También puede compensar si se planifica bien el volumen del depósito y los horarios de uso. Para una o dos personas, o en segunda residencia, suele dar buen resultado. En cambio, si varias personas se duchan seguidas y el depósito es justo, el confort puede resentirse. La clave no es solo elegir eléctrico, sino dimensionarlo bien e integrarlo con criterio en la instalación.
Conclusión práctica: cómo elegir sin equivocarse
Entre termo a gas o eléctrico, lo que más conviene en Barcelona depende del uso real de la vivienda y de la viabilidad técnica.

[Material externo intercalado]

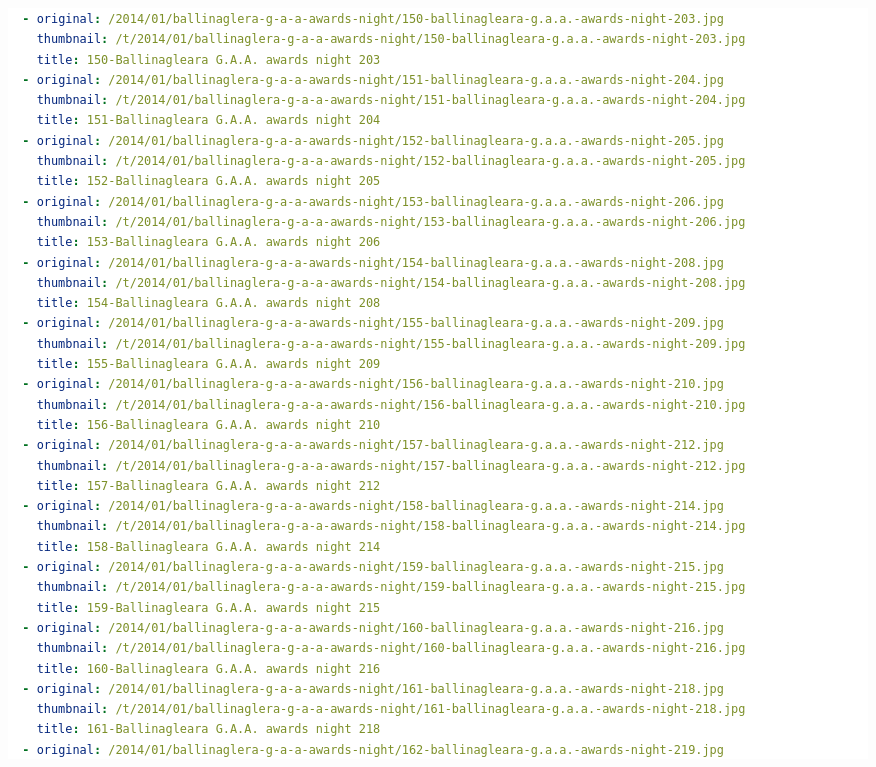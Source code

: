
 ```yaml
  - original: /2014/01/ballinaglera-g-a-a-awards-night/150-ballinagleara-g.a.a.-awards-night-203.jpg
    thumbnail: /t/2014/01/ballinaglera-g-a-a-awards-night/150-ballinagleara-g.a.a.-awards-night-203.jpg
    title: 150-Ballinagleara G.A.A. awards night 203
  - original: /2014/01/ballinaglera-g-a-a-awards-night/151-ballinagleara-g.a.a.-awards-night-204.jpg
    thumbnail: /t/2014/01/ballinaglera-g-a-a-awards-night/151-ballinagleara-g.a.a.-awards-night-204.jpg
    title: 151-Ballinagleara G.A.A. awards night 204
  - original: /2014/01/ballinaglera-g-a-a-awards-night/152-ballinagleara-g.a.a.-awards-night-205.jpg
    thumbnail: /t/2014/01/ballinaglera-g-a-a-awards-night/152-ballinagleara-g.a.a.-awards-night-205.jpg
    title: 152-Ballinagleara G.A.A. awards night 205
  - original: /2014/01/ballinaglera-g-a-a-awards-night/153-ballinagleara-g.a.a.-awards-night-206.jpg
    thumbnail: /t/2014/01/ballinaglera-g-a-a-awards-night/153-ballinagleara-g.a.a.-awards-night-206.jpg
    title: 153-Ballinagleara G.A.A. awards night 206
  - original: /2014/01/ballinaglera-g-a-a-awards-night/154-ballinagleara-g.a.a.-awards-night-208.jpg
    thumbnail: /t/2014/01/ballinaglera-g-a-a-awards-night/154-ballinagleara-g.a.a.-awards-night-208.jpg
    title: 154-Ballinagleara G.A.A. awards night 208
  - original: /2014/01/ballinaglera-g-a-a-awards-night/155-ballinagleara-g.a.a.-awards-night-209.jpg
    thumbnail: /t/2014/01/ballinaglera-g-a-a-awards-night/155-ballinagleara-g.a.a.-awards-night-209.jpg
    title: 155-Ballinagleara G.A.A. awards night 209
  - original: /2014/01/ballinaglera-g-a-a-awards-night/156-ballinagleara-g.a.a.-awards-night-210.jpg
    thumbnail: /t/2014/01/ballinaglera-g-a-a-awards-night/156-ballinagleara-g.a.a.-awards-night-210.jpg
    title: 156-Ballinagleara G.A.A. awards night 210
  - original: /2014/01/ballinaglera-g-a-a-awards-night/157-ballinagleara-g.a.a.-awards-night-212.jpg
    thumbnail: /t/2014/01/ballinaglera-g-a-a-awards-night/157-ballinagleara-g.a.a.-awards-night-212.jpg
    title: 157-Ballinagleara G.A.A. awards night 212
  - original: /2014/01/ballinaglera-g-a-a-awards-night/158-ballinagleara-g.a.a.-awards-night-214.jpg
    thumbnail: /t/2014/01/ballinaglera-g-a-a-awards-night/158-ballinagleara-g.a.a.-awards-night-214.jpg
    title: 158-Ballinagleara G.A.A. awards night 214
  - original: /2014/01/ballinaglera-g-a-a-awards-night/159-ballinagleara-g.a.a.-awards-night-215.jpg
    thumbnail: /t/2014/01/ballinaglera-g-a-a-awards-night/159-ballinagleara-g.a.a.-awards-night-215.jpg
    title: 159-Ballinagleara G.A.A. awards night 215
  - original: /2014/01/ballinaglera-g-a-a-awards-night/160-ballinagleara-g.a.a.-awards-night-216.jpg
    thumbnail: /t/2014/01/ballinaglera-g-a-a-awards-night/160-ballinagleara-g.a.a.-awards-night-216.jpg
    title: 160-Ballinagleara G.A.A. awards night 216
  - original: /2014/01/ballinaglera-g-a-a-awards-night/161-ballinagleara-g.a.a.-awards-night-218.jpg
    thumbnail: /t/2014/01/ballinaglera-g-a-a-awards-night/161-ballinagleara-g.a.a.-awards-night-218.jpg
    title: 161-Ballinagleara G.A.A. awards night 218
  - original: /2014/01/ballinaglera-g-a-a-awards-night/162-ballinagleara-g.a.a.-awards-night-219.jpg
```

El gas puede compensar con mayor demanda y una instalación apta; el eléctrico suele facilitar la sustitución cuando no hay gas o el consumo es contenido.
La decisión más segura es revisar antes la instalación existente, la ventilación, la salida de gases si procede, la potencia disponible y las necesidades reales de la vivienda. En una reforma o sustitución, un análisis previo evita errores de dimensionado, sobrecostes y soluciones poco cómodas a medio plazo.
Si vas a cambiar tu equipo de ACS, el siguiente paso razonable es pedir una valoración técnica de la vivienda para comparar opciones con datos reales, no solo con precios orientativos.
Fuentes oficiales
- Real Decreto 1027/2007, por el que se aprueba el Reglamento de Instalaciones Térmicas en los Edificios (RITE).